On Tuesday night I went and got tattooed, something I’ve been wanting to do for about three years now. It’s crazy. Don’t tell my grand-mother. My ankle is swollen and red but I’m so happy about it I can’t stop gushing: I’m still living on the positively euphoric high which descended upon me about ten minutes after leaving the tattoo parlour.
I’ve been a fan of old-school, especially nautical style tattoos for so long and a first doodle of a tattoo idea first appeared in my sketchbook when I was, oh, 16 or so. I thought that it would be a really good test: if I still liked the design when I could legally get tattooed, then I would go for it.
No not quite me yet… image from here.
Time passed, and my enthusiasm waxed and waned at intervals. But I did keep on coming back to the same idea: an anchor and an ‘A’ in a serif font. Black ink. Rope. At some point in uni I thought that if I was going to do it I should do it at the end of my first year, since I was having such a bad time of it all. I definitely wanted to have it done in London and did a bit of Googling; for instance, I discovered the Happy Sailor tattoo parlour in Shoreditch.

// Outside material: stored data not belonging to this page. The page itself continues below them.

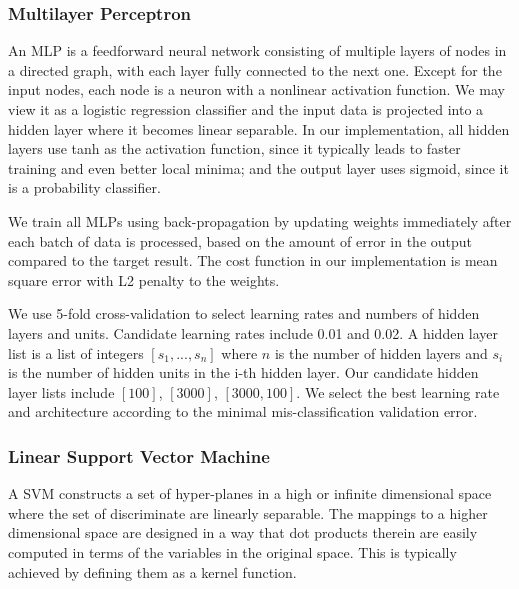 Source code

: \documentclass{acm_proc_article-sp}
\begin{document}
\subsubsection{Multilayer Perceptron}
An MLP is a feedforward neural network consisting of multiple layers of nodes in a directed graph, with each layer fully connected to the next one. Except for the input nodes, each node is a neuron with a nonlinear activation function. We may view it as a logistic regression classifier and the input data is projected into a hidden layer where it becomes linear separable. In our implementation, all hidden layers use tanh as the activation function, since it typically leads to faster training and even better local minima; and the output layer uses sigmoid, since it is a probability classifier.

We train all MLPs using back-propagation\cite{rumelhart1986learning} by updating weights immediately after each batch of data is processed, based on the amount of error in the output compared to the target result. The cost function in our implementation is mean square error with L2 penalty to the weights.

We use 5-fold cross-validation to select learning rates and numbers of hidden layers and units. Candidate learning rates include 0.01 and 0.02. A hidden layer list is a list of integers $[s_1,...,s_n]$ where $n$ is the number of hidden layers and $s_i$ is the number of hidden units in the i-th hidden layer. Our candidate hidden layer lists include $[100]$, $[3000]$, $[3000,100]$. We select the best learning rate and architecture according to the minimal mis-classification validation error.

\subsubsection{Linear Support Vector Machine }
A SVM \cite{pineaul13} constructs a set of hyper-planes in a high or infinite dimensional space where the set of discriminate are linearly separable. The mappings to a higher dimensional space are designed in a way that dot products therein are easily computed in terms of the variables in the original space. This is typically achieved by defining them as a kernel function.
\end{document}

Then even more months later, when I still had a vague desire to get done but hadn’t actually done anything about it, my boy-friend pointed out that I might as well just go for it (bite the bullet, jump the gun) otherwise I’d spend the next three years pondering indecisively in the same manner as this.
To cut an already-long story a little shorter; the shop next door had been bought by a group of Hell’s Angels-emblazoned, biker jacket-sporting, Harley Davidson-riding men tattoo men from Brighton and was being converted into their own tattoo parlour. And a few weeks ago one of the (very friendly and super-super nice) Harley Davidson men walked into the shop to introduce himself properly and allow me to meet the two artists, Stephen and Rafael. Time was up: I’d procrastinated so long that a tattoo artist had physically walked through my front door. It was definitely a sign. I bit the bullet, jumped the gun, and booked an appointment (then turned up with a wodge of precise sketches). And since I don’t want to bore you any further, here is my left ankle post-tattoing:
It was done by Stephen at East Side Tattoo on the Bethnal Green Road, which is at the junction to Brick Lane (and right next door to the shop where I’m currently working.) He and my boy-friend sang happily along to Guns & Roses whilst I was sitting there with my teeth clenched in pain. (I’m a total wuss.)*
Everyone that works there is incredibly nice, very friendly, and clearly expert in their fields. This was really handy for me since I was pretty much clueless about everything that you could be clueless about. I didn’t ask about hygiene until my friend pointed it out. On that subject, it’s a very recently opened tattoo parlour so all the fittings are in equally ship-shape shape. Everything is sterilised, he changed gloves several times during the process, and the whole building smells like a dentist’s surgery. That hygienic, sterilised antibacterial odour.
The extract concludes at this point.